## WHAT IS BEING ASKED
The lines to copy run from the one containing "- Penghubung hub dengan router" to the end of the records below; repeat them exactly and include nothing else.

## RECORDS PROVIDED

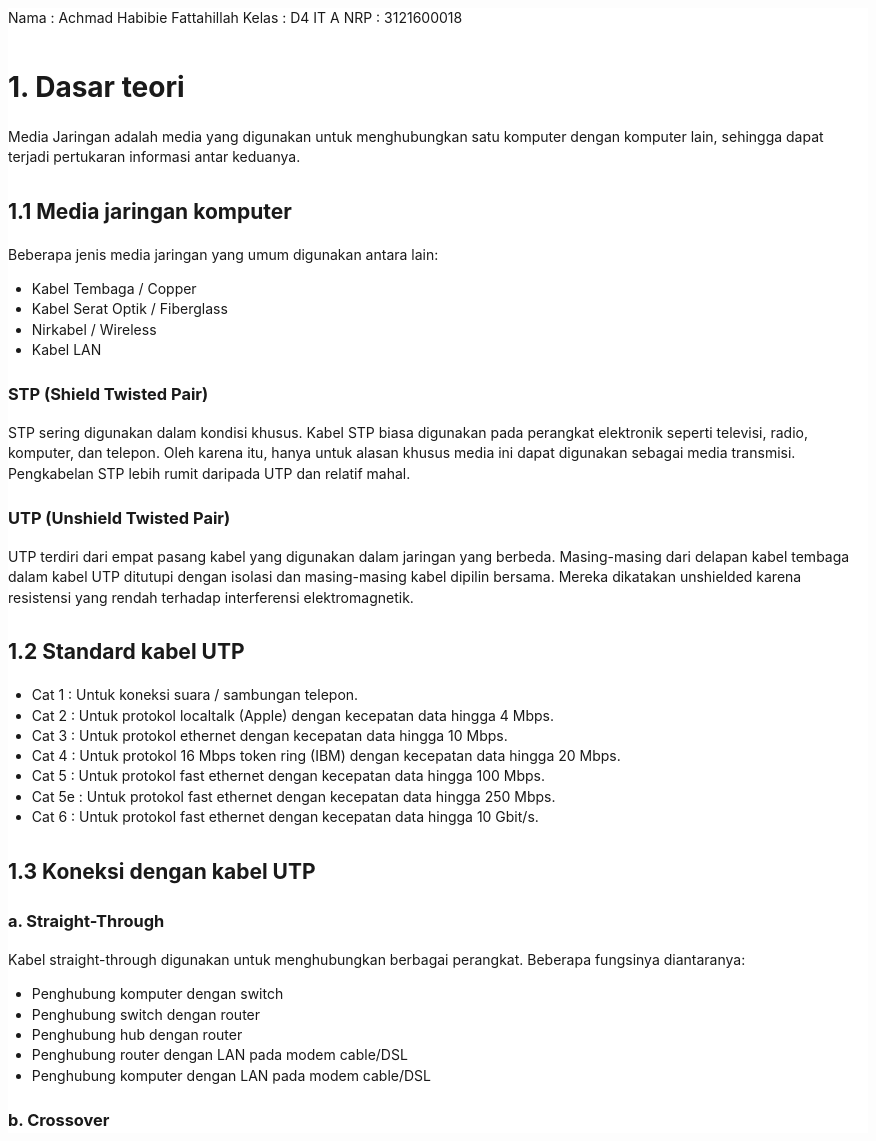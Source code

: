 Nama  : Achmad Habibie Fattahillah
Kelas : D4 IT A
NRP   : 3121600018

# 1. Dasar teori
Media Jaringan adalah media yang digunakan untuk menghubungkan satu komputer dengan komputer lain, sehingga dapat terjadi pertukaran informasi antar keduanya.

## 1.1 Media jaringan komputer
Beberapa jenis media jaringan yang umum digunakan antara lain:
- Kabel Tembaga / Copper
- Kabel Serat Optik / Fiberglass
- Nirkabel / Wireless
- Kabel LAN

### STP (Shield Twisted Pair)
STP sering digunakan dalam kondisi khusus. Kabel STP biasa digunakan pada perangkat elektronik seperti televisi, radio, komputer, dan telepon. Oleh karena itu, hanya untuk alasan khusus media ini dapat digunakan sebagai media transmisi. Pengkabelan STP lebih rumit daripada UTP dan relatif mahal.

### UTP (Unshield Twisted Pair)

UTP terdiri dari empat pasang kabel yang digunakan dalam jaringan yang berbeda. Masing-masing dari delapan kabel tembaga dalam kabel UTP ditutupi dengan isolasi dan masing-masing kabel dipilin bersama. Mereka dikatakan unshielded karena resistensi yang rendah terhadap interferensi elektromagnetik.

## 1.2 Standard kabel UTP
- Cat 1  : Untuk koneksi suara / sambungan telepon.
- Cat 2  : Untuk protokol localtalk (Apple) dengan kecepatan data hingga 4 Mbps.
- Cat 3  : Untuk protokol ethernet dengan kecepatan data hingga 10 Mbps.
- Cat 4  : Untuk protokol 16 Mbps token ring (IBM) dengan kecepatan data hingga 20 Mbps.
- Cat 5  : Untuk protokol fast ethernet dengan kecepatan data hingga 100 Mbps.
- Cat 5e : Untuk protokol fast ethernet dengan kecepatan data hingga 250 Mbps.
- Cat 6  : Untuk protokol fast ethernet dengan kecepatan data hingga 10 Gbit/s.

## 1.3 Koneksi dengan kabel UTP
### a. Straight-Through

Kabel straight-through digunakan untuk menghubungkan berbagai perangkat. Beberapa fungsinya diantaranya:

- Penghubung komputer dengan switch
- Penghubung switch dengan router
- Penghubung hub dengan router
- Penghubung router dengan LAN pada modem cable/DSL
- Penghubung komputer dengan LAN pada modem cable/DSL

### b. Crossover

## TASK OUTPUT
- Penghubung hub dengan router
- Penghubung router dengan LAN pada modem cable/DSL
- Penghubung komputer dengan LAN pada modem cable/DSL

### b. Crossover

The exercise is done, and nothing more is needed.